***** Dataset *****
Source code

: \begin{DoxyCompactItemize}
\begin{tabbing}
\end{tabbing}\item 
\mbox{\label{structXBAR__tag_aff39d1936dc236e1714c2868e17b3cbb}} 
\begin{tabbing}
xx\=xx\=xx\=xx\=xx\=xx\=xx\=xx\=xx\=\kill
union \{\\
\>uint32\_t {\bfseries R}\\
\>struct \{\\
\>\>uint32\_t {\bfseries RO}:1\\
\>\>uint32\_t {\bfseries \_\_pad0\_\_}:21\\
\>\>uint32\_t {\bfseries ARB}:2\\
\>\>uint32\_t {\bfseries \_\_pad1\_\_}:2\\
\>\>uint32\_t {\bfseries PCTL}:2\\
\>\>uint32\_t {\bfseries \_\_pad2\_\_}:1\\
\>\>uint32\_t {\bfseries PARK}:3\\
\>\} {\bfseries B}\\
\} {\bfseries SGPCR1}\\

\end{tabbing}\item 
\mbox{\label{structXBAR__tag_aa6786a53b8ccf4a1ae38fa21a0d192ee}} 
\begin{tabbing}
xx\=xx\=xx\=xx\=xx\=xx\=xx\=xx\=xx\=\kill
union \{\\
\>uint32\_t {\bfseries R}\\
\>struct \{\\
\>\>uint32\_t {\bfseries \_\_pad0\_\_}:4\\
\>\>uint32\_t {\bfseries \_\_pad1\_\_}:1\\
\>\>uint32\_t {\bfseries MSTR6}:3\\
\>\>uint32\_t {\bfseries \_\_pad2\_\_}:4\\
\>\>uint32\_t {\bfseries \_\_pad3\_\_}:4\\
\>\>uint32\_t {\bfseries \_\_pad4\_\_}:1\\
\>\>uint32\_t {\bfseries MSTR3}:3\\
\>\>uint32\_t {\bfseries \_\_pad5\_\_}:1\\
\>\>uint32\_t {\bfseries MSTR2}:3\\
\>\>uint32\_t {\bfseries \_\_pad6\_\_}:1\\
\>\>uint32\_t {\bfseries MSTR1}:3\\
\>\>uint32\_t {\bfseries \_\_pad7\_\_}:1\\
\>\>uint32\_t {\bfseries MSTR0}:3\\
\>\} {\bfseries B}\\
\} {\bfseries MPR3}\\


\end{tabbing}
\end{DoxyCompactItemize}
*****
* Work request *
An exact copy of all the records is the only acceptable answer.

* Written solution *
Source code

: \begin{DoxyCompactItemize}
\begin{tabbing}
\end{tabbing}\item 
\mbox{\label{structXBAR__tag_aff39d1936dc236e1714c2868e17b3cbb}} 
\begin{tabbing}
xx\=xx\=xx\=xx\=xx\=xx\=xx\=xx\=xx\=\kill
union \{\\
\>uint32\_t {\bfseries R}\\
\>struct \{\\
\>\>uint32\_t {\bfseries RO}:1\\
\>\>uint32\_t {\bfseries \_\_pad0\_\_}:21\\
\>\>uint32\_t {\bfseries ARB}:2\\
\>\>uint32\_t {\bfseries \_\_pad1\_\_}:2\\
\>\>uint32\_t {\bfseries PCTL}:2\\
\>\>uint32\_t {\bfseries \_\_pad2\_\_}:1\\
\>\>uint32\_t {\bfseries PARK}:3\\
\>\} {\bfseries B}\\
\} {\bfseries SGPCR1}\\

\end{tabbing}\item 
\mbox{\label{structXBAR__tag_aa6786a53b8ccf4a1ae38fa21a0d192ee}} 
\begin{tabbing}
xx\=xx\=xx\=xx\=xx\=xx\=xx\=xx\=xx\=\kill
union \{\\
\>uint32\_t {\bfseries R}\\
\>struct \{\\
\>\>uint32\_t {\bfseries \_\_pad0\_\_}:4\\
\>\>uint32\_t {\bfseries \_\_pad1\_\_}:1\\
\>\>uint32\_t {\bfseries MSTR6}:3\\
\>\>uint32\_t {\bfseries \_\_pad2\_\_}:4\\
\>\>uint32\_t {\bfseries \_\_pad3\_\_}:4\\
\>\>uint32\_t {\bfseries \_\_pad4\_\_}:1\\
\>\>uint32\_t {\bfseries MSTR3}:3\\
\>\>uint32\_t {\bfseries \_\_pad5\_\_}:1\\
\>\>uint32\_t {\bfseries MSTR2}:3\\
\>\>uint32\_t {\bfseries \_\_pad6\_\_}:1\\
\>\>uint32\_t {\bfseries MSTR1}:3\\
\>\>uint32\_t {\bfseries \_\_pad7\_\_}:1\\
\>\>uint32\_t {\bfseries MSTR0}:3\\
\>\} {\bfseries B}\\
\} {\bfseries MPR3}\\


\end{tabbing}
\end{DoxyCompactItemize}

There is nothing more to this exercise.